Work with governmental or scientific or otherwise open data.
Committed to high policy or business professional standards, and by making their work reproducible, they adhere to reviewability, reproducability, confirmability and auditability, regardless if they work, or study for various professsional roles in business, academia, public or non-governmental policy, and data journalism.
They are interested in helping us with indicator design.
Make the authoritative copy of their indicator available on the Zenodo data repository, and keep it up-to-date with our automated observatory’s help.
An important aspect of the EU Datathon Challenges is “.. to propose the development of an application that links and uses open datasets […] to find suitable new approaches and solutions to help Europe achieve important goals set by the European Commission through the use of open data.”
Where to find us: - dataobservatory-eu is our private repo collection and private github collaboration platform, but many of our repos are open. Like this one.
Creative Data Observatories LinkedIn Page. Make sure you follow us, and spread our messages.
twitter.com/dataandlyrics is our twitter handle for our music-oriented blog. If you are on twitter, please follow us, and retweet our blogposts.
keybase.io/team/reprexcommunity is our landing page to our otherwise private and invisible internal communication platform. (See more in subchapter?? of Tools.)
6.1 Get Inspired
See our first curatorial interviews:
- Economy Data Observatory: New Indicators for Computational Antitrust
- Digital Music Observatory: New Indicators for Royalty Pricing and Music Antitrust
6.1.1 Create New Datasets
Our mission is to create standardized data about a social, economic, or environmental process that does not have standardized, well-processed open data. To be a data curator, you must have a passion for a topic where evidence is hard to find, and you must have the knowledge to assess that the evidence we find in hidden data sources is valid or not.
- This Scientist Stung Himself With Dozens Of Insects Because No One Else Would: The Schmidt Pain Index, as its informally known, runs from 1-4. The common honey bee serves as its anchor point, a solid 2. At the top end of the scale lie the bullet ant and the tarantula hawk (which is neither a tarantula nor a hawk; it’s a wasp). Watch the video with Dr. Schmidt, and listen to the whole interview here.
- Big Data Is Saving This Little Bird “We need to improve conservation by improving wildlife monitoring. Counting plants and animals is really tricky business.”
6.1.2 Remain Critical
Sometimes we put our hands on data that looks like a unique starting point to create a new indicator. But our indicator will be flawed if the original dataset is flawed. And it can be flawed in many ways, most likely that some important aspect of the information was omitted, or the data is autoselected, for example, under-sampling women, people of color, or observations from small or less developed countries.

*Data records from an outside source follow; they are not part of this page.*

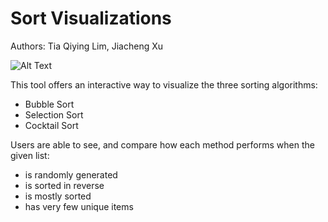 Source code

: # Sort Visualizations
Authors: Tia Qiying Lim, Jiacheng Xu

![Alt Text](https://media.giphy.com/media/QfsuCoTiglaHkfOMLI/giphy-downsized-large.gif)


This tool offers an interactive way to visualize the three sorting algorithms:
   - Bubble Sort
   - Selection Sort
   - Cocktail Sort

Users are able to see, and compare how each method performs when the given list:
- is randomly generated
- is sorted in reverse
- is mostly sorted
- has very few unique items

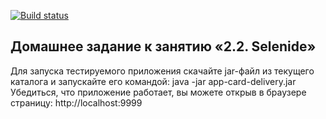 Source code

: [![Build status](https://ci.appveyor.com/api/projects/status/5ggo2cg3jolic5f3?svg=true)](https://ci.appveyor.com/project/Netology-Korolchuk/aqa2-2)

## Домашнее задание к занятию «2.2. Selenide»

Для запуска тестируемого приложения скачайте jar-файл из текущего каталога и запускайте его командой: java -jar app-card-delivery.jar
Убедиться, что приложение работает, вы можете открыв в браузере страницу: http://localhost:9999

Cathy O’Neil: Weapons of math destruction, which O’Neil are mathematical models or algorithms that claim to quantify important traits: teacher quality, recidivism risk, creditworthiness but have harmful outcomes and often reinforce inequality, keeping the poor poor and the rich rich. They have three things in common: opacity, scale, and damage. https://blogs.scientificamerican.com/roots-of-unity/review-weapons-of-math-destruction/](https://blogs.scientificamerican.com/roots-of-unity/review-weapons-of-math-destruction/)

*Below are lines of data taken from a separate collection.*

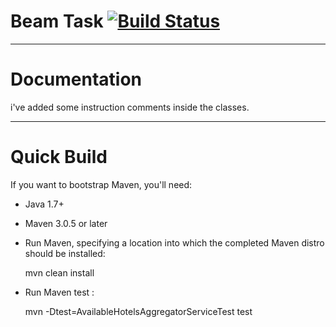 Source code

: # Beam Task [![Build Status](https://travis-ci.org/MoMahameed/MAF.svg?branch=master)](https://travis-ci.org/MoMahameed/MAF)
-------------------------------------------------------------------------------------------------------------------------------

# Documentation
i've added some instruction comments inside the classes. 

-------------------------------------------------------------------------------------------------------------------------------
# Quick Build
If you want to bootstrap Maven, you'll need:

* Java 1.7+

* Maven 3.0.5 or later

* Run Maven, specifying a location into which the completed Maven distro should be installed:
    
   mvn clean install


* Run Maven test : 
  
   mvn -Dtest=AvailableHotelsAggregatorServiceTest test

Catherine D’Ignazio and Lauren F. Klein: Data Feminism. This is a much celebrated book, and with a good reason. It views AI and data problems with a feminist point of view, but the examples and the toolbox can be easily imagined for small-country biases, racial, ethnic, or small enterprise problems. A very good introduction to the injustice of big data and the fight for a fairer use of data, and how bad data collection practices through garbage in garbage out lead to misleading information, or even misinformation.
Why The Bronx Burned. Between 1970 and 1980, seven census tracts in the Bronx lost more than 97 percent of their buildings to fire and abandonment. In his book The Fires, Joe Flood lays the blame on misguided “best and brightest” effort by New York City to increase government efficiency. With the help of the Rand Corp., the city tried to measure fire response times, identify redundancies in service, and close or re-allocate fire stations accordingly. What resulted, though, was a perfect storm of bad data: The methodology was flawed, the analysis was rife with biases, and the results were interpreted in a way that stacked the deck against poorer neighborhoods. The slower response times allowed smaller fires to rage uncontrolled in the city’s most vulnerable communities. Listen to the podcast here
Bad Incentives Are Blocking Better Science “There’s a difference between an answer and a result. But all the incentives are pointing toward telling you that as soon as you get a result, you stop.” After the deluge of retractions, the stories of fraudsters, the false positives, and the high-profile failures to replicate landmark studies, some people have begun to ask: “Is science broken?” Listen to the pdocast Science is Hard here
In Algorithms of Oppression, Safiya Umoja Noble challenges the idea that search engines like Google offer an equal playing field for all forms of ideas, identities, and activities. Data discrimination is a real social problem; Noble argues that the combination of private interests in promoting certain sites, along with the monopoly status of a relatively small number of Internet search engines, leads to a biased set of search algorithms that privilege whiteness and discriminate against people of color, specifically women of color.
Christopher Ingraham wrote a quick blog post for The Washington Post about an obscure USDA data set called the
natural amenities index, which attempts to quantify the natural beauty of different parts of the country. He described the rankings, noted the counties at the top and bottom, hit publish and did not think much of it. Almost immediately he started to hear from the residents of northern Minnesota, who were not very happy that Chris had written, “the absolute worst place to live in America is (drumroll, please) … Red Lake County, Minn.” He could not have been more wrong … a year later he moved to Red Lake County with his family.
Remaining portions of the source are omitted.